Ditch Your Travel-Rewards Credit Card for This …

With their outsized sign-up bonuses and promises of trips-of-a-lifetime, travel-rewards credit cards seemingly have a monopoly on travelers’ hearts and minds, and pride of place in their wallets.

But I have long counseled that cards featuring travel rewards should be most consumers’ back-up option, not their first choice.

Rewards cards typically award users with miles or points that amount to a rebate of between 1 and 2 percent, not including periodic bonuses that can improve the value proposition somewhat. The points are generally redeemable only for travel, from a limited number of suppliers. And most of the cards have annual fees, in some cases as high as $450.

What if there were a card that consistently returned 2 percent. In cash. And with no annual fee.

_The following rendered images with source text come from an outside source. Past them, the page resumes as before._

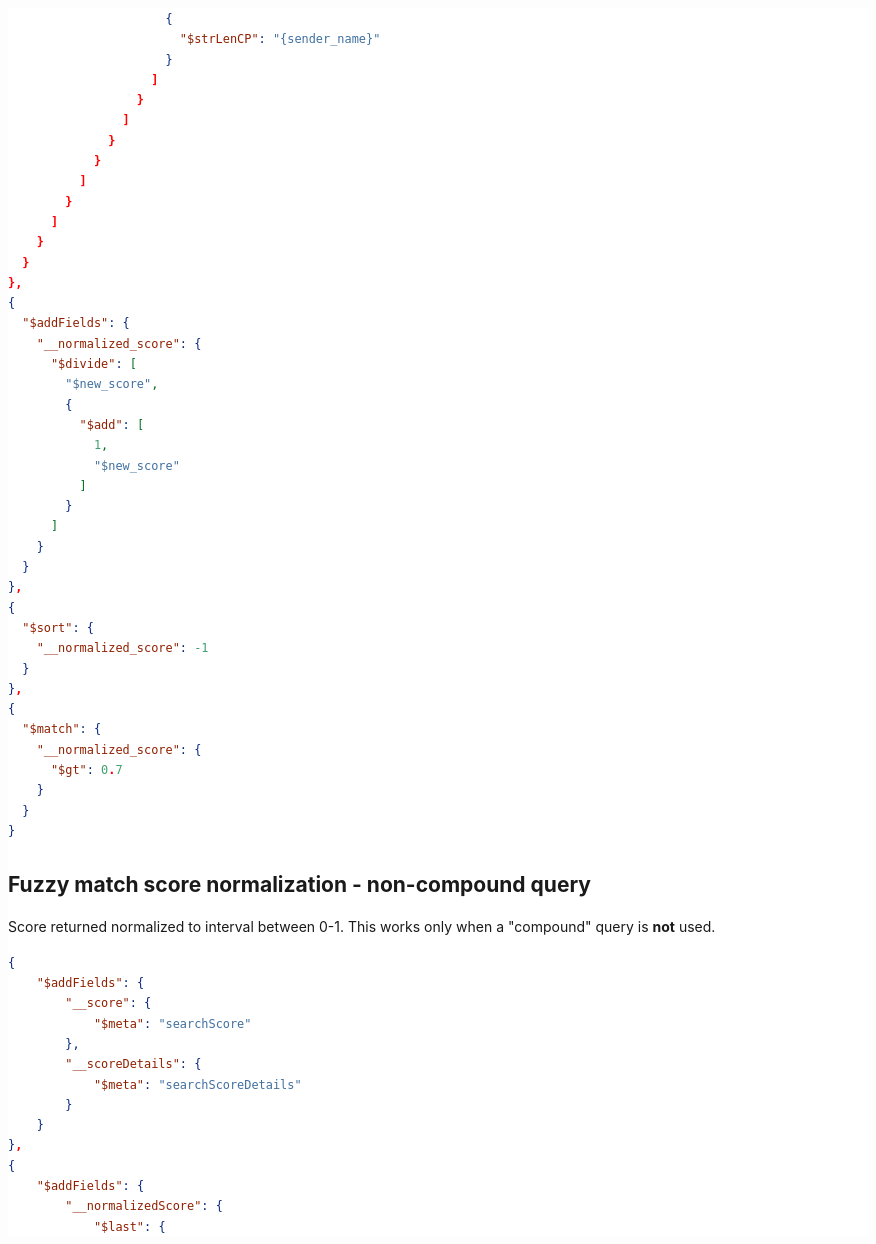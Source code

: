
 ```json
                      {
                        "$strLenCP": "{sender_name}"
                      }
                    ]
                  }
                ]
              }
            }
          ]
        }
      ]
    }
  }
},
{
  "$addFields": {
    "__normalized_score": {
      "$divide": [
        "$new_score",
        {
          "$add": [
            1,
            "$new_score"
          ]
        }
      ]
    }
  }
},
{
  "$sort": {
    "__normalized_score": -1
  }
},
{
  "$match": {
    "__normalized_score": {
      "$gt": 0.7
    }
  }
}
```

## Fuzzy match score normalization - non-compound query

Score returned normalized to interval between 0-1. This works only when a "compound" query is **not** used.

```json
{
    "$addFields": {
        "__score": {
            "$meta": "searchScore"
        },
        "__scoreDetails": {
            "$meta": "searchScoreDetails"
        }
    }
},
{
    "$addFields": {
        "__normalizedScore": {
            "$last": {
```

The Fidelity Investments Rewards card, issued by American Express, is just such a card. Cardholders earn two points for every $1 charged to the card, and after every $2,500 in purchases, $50 will be deposited automatically into the cardholder’s Fidelity account. The card’s annual percentage rate is variable, based on the Prime Rate, currently at 13.99 percent.

For the first time that I’m aware of, there’s a sign-up bonus for the card: 7,500 bonus points after spending $500 within the first 60 days. That translates into a $75 contribution to your Fidelity account. It’s a limited-time offer, with no published end date, so it could be pulled at any time.

To be sure, the sign-up bonus is a decidedly modest one, especially compared to those routinely offered by travel-rewards cards. But the real value of the Fidelity card lies in its ability to deliver a solid cash rebate, day in and day out, with no hassle and no annual fee.

Miles and points are nice. But cash is king. It can be used to purchase anything, travel-related or not. Or it can be left in a Fidelity account and invested for the long term.

It’s not the only rewards card in my wallet — I too have succumbed to some of the eye-popping sign-up bonuses for travel cards. But when the bill comes due, the Fidelity card is the one I reach for most often.

Reader Reality Check

Should a cash-rebate card be in your wallet?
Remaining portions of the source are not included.